◆ **Exercise description**
Extract each line holding the word "upstream" from the entries.

Stored data entries:
====
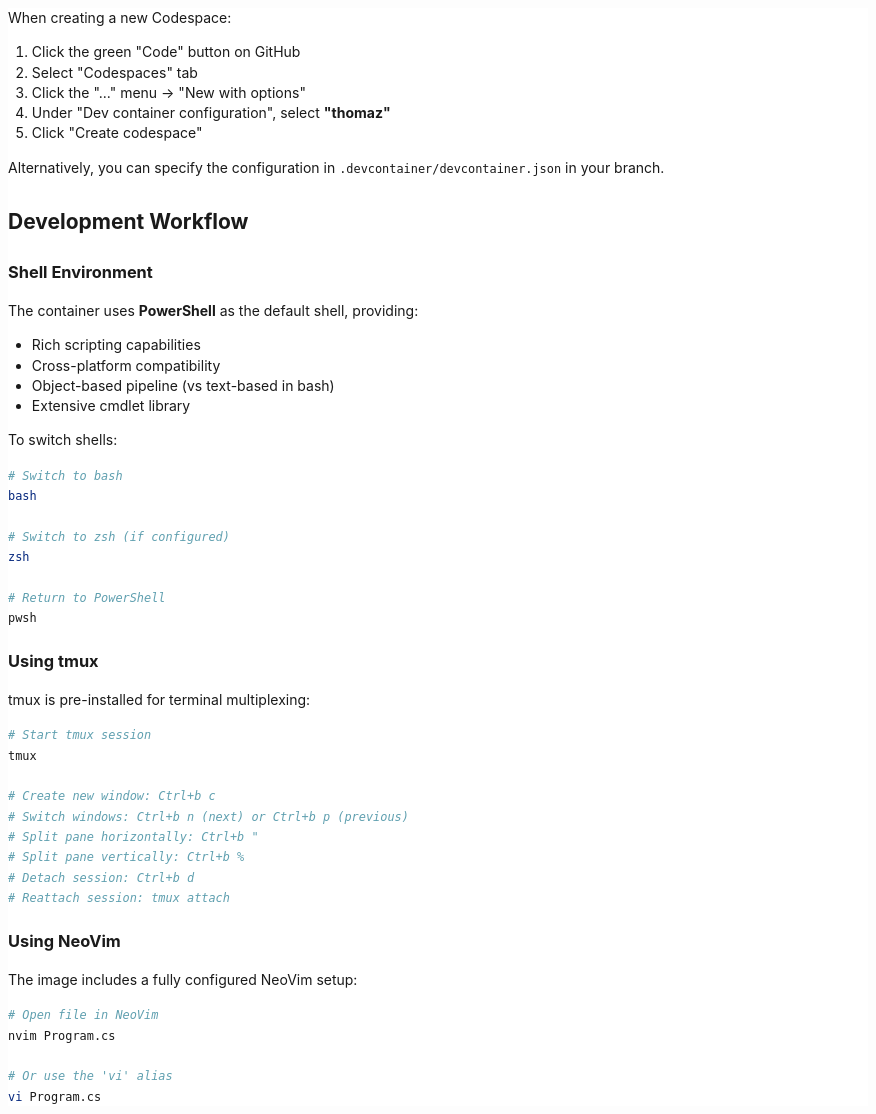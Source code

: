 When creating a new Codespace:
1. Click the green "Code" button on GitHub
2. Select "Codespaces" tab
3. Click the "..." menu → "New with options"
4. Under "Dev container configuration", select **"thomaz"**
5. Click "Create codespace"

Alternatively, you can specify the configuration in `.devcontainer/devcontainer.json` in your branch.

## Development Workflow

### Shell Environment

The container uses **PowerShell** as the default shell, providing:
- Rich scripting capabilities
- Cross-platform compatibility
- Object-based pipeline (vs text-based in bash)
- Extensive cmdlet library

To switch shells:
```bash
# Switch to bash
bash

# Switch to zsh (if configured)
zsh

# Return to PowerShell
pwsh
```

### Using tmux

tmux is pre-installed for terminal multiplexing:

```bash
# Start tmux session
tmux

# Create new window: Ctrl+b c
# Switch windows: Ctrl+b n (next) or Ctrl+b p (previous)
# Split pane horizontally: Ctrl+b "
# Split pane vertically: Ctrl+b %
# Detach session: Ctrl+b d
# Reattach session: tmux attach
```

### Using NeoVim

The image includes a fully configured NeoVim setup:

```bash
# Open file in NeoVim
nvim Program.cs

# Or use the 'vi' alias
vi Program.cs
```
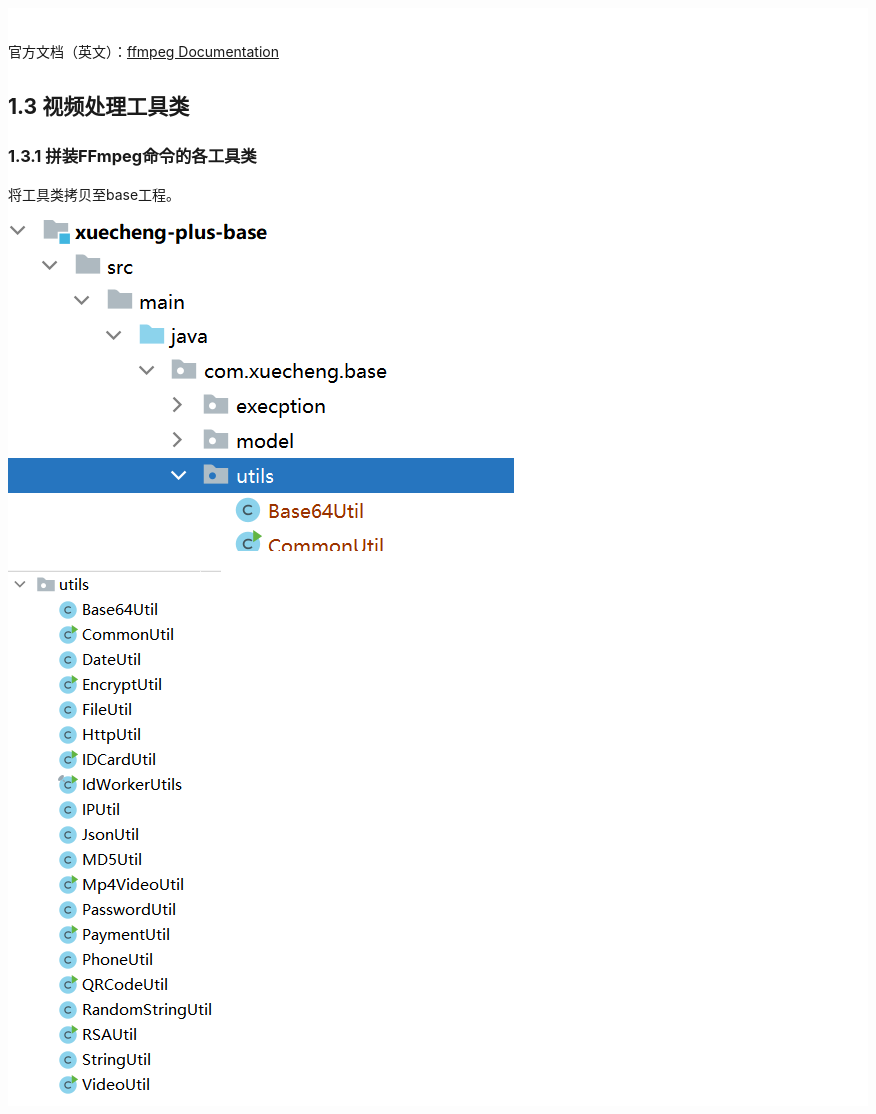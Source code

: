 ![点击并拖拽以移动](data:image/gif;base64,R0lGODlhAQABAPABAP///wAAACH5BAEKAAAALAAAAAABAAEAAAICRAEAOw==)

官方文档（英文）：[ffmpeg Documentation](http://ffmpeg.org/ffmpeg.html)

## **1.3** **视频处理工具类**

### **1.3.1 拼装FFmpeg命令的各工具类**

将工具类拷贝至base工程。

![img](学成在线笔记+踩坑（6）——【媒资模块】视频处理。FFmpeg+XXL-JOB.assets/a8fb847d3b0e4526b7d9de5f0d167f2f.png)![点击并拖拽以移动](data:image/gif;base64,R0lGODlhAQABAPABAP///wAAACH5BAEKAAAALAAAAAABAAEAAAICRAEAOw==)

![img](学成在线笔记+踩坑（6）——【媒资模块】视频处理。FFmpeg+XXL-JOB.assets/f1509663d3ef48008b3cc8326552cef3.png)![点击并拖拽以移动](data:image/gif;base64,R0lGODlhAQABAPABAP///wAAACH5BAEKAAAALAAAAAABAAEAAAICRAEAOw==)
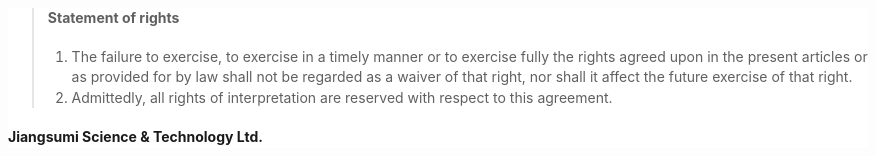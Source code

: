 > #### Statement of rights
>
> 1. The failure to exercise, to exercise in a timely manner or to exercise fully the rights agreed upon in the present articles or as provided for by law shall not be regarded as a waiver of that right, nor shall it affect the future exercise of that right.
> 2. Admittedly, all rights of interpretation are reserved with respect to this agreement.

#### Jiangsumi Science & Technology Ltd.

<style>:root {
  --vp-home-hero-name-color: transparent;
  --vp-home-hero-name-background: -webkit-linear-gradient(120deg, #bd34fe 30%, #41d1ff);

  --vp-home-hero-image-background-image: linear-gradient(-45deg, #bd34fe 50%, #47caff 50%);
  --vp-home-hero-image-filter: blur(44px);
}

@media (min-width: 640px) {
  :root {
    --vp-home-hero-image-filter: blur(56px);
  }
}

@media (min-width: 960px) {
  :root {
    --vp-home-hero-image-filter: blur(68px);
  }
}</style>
====
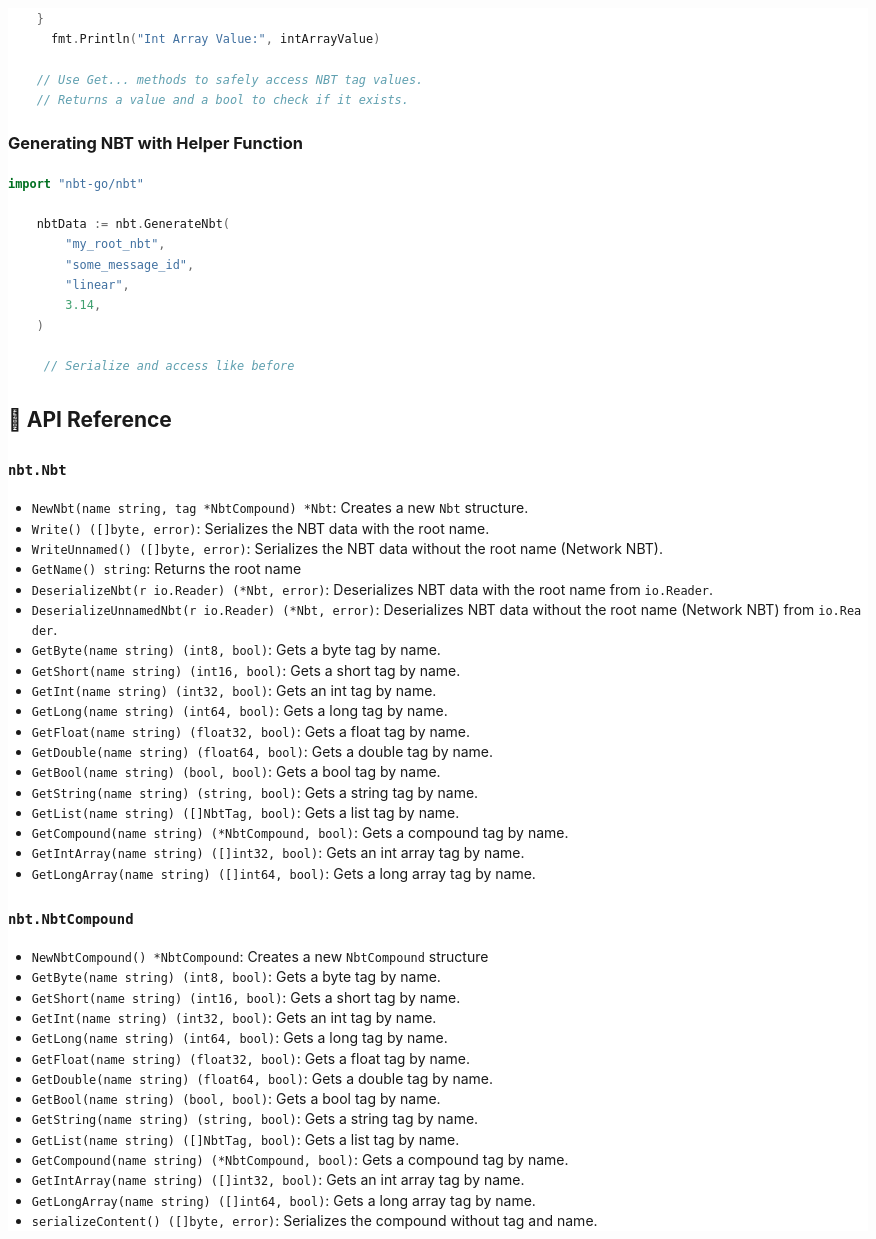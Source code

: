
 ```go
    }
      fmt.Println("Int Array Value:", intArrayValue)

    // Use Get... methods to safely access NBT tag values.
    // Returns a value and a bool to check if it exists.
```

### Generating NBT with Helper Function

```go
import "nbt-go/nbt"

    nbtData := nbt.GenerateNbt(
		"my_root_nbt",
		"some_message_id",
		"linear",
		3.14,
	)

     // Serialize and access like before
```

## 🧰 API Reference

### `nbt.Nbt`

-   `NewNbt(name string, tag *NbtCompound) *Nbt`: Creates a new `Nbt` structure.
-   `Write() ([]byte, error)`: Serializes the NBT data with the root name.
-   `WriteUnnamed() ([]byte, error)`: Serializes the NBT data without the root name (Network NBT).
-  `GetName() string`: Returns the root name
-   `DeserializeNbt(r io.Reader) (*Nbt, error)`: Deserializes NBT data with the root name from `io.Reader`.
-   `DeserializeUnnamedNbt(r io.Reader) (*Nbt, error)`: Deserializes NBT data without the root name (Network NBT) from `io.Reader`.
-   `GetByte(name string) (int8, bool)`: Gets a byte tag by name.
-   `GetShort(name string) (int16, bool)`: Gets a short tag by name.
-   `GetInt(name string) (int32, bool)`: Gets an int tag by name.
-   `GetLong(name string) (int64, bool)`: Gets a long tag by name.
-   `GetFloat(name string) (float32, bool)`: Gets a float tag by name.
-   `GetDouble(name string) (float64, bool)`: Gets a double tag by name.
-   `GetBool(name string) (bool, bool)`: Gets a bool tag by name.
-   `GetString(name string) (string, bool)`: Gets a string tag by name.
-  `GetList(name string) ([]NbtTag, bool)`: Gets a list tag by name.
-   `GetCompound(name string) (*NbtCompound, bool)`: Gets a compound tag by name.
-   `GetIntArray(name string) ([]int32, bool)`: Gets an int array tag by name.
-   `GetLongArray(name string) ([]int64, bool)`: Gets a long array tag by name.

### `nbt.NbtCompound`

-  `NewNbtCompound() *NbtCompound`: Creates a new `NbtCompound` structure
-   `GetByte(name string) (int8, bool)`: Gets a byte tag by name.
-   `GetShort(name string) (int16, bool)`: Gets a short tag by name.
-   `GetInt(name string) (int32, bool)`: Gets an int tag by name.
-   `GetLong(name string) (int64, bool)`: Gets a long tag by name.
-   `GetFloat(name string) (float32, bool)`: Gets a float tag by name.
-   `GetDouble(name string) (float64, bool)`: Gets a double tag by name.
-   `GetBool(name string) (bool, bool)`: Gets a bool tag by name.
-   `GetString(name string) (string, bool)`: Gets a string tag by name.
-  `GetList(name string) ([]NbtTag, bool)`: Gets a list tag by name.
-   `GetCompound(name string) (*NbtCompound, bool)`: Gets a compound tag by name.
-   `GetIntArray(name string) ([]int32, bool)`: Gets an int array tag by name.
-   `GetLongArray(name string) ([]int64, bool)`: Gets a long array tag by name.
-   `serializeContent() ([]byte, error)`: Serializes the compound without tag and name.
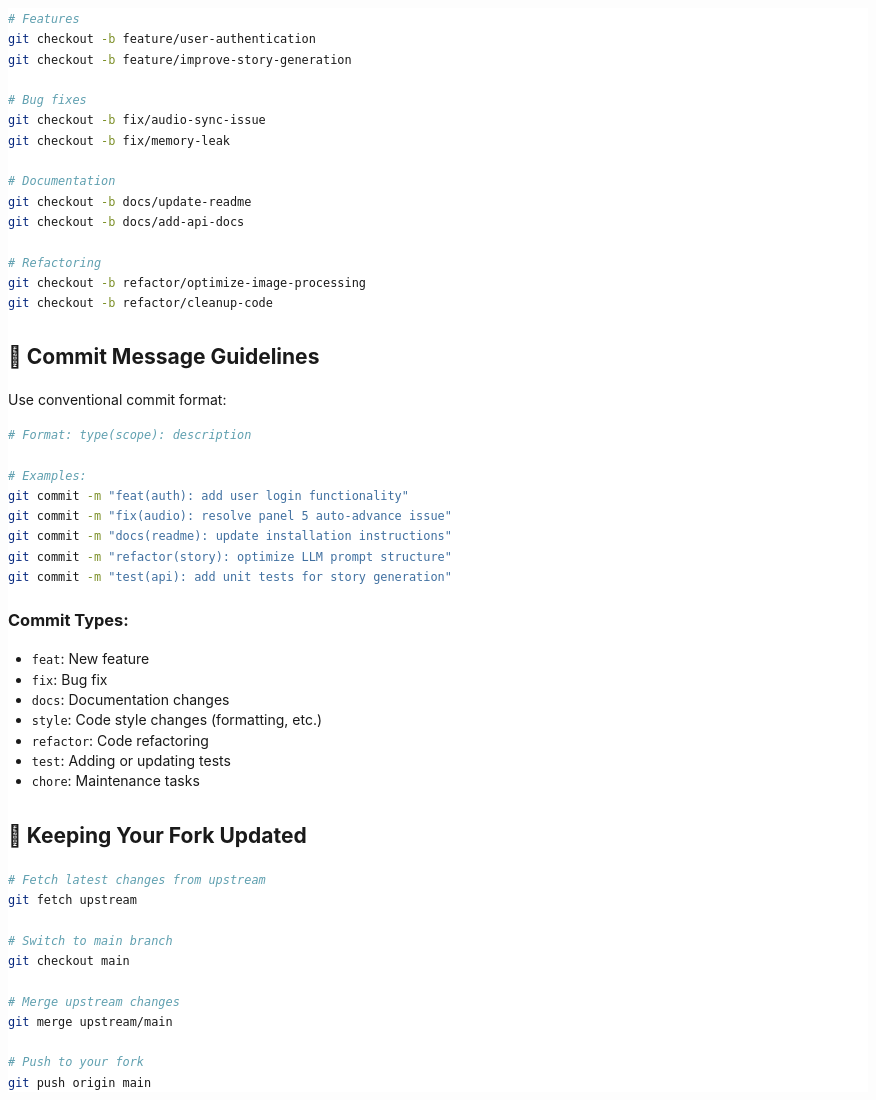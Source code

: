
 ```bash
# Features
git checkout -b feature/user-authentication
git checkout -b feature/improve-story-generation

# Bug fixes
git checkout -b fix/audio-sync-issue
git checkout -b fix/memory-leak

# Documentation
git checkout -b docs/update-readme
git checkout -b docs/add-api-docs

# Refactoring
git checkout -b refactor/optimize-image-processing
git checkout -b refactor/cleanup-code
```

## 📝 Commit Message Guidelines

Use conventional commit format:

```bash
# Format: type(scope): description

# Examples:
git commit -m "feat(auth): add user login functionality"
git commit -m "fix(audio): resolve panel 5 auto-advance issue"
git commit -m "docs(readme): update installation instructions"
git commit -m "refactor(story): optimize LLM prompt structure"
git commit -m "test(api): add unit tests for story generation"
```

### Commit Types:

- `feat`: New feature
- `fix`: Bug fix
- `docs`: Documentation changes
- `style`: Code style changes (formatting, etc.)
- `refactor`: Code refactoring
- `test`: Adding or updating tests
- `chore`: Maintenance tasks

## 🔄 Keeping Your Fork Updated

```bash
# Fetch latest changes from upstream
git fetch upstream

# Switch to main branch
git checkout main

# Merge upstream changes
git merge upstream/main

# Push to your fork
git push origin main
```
====
◆ **Worked solution**
# Fetch latest changes from upstream
git fetch upstream
# Merge upstream changes
git merge upstream/main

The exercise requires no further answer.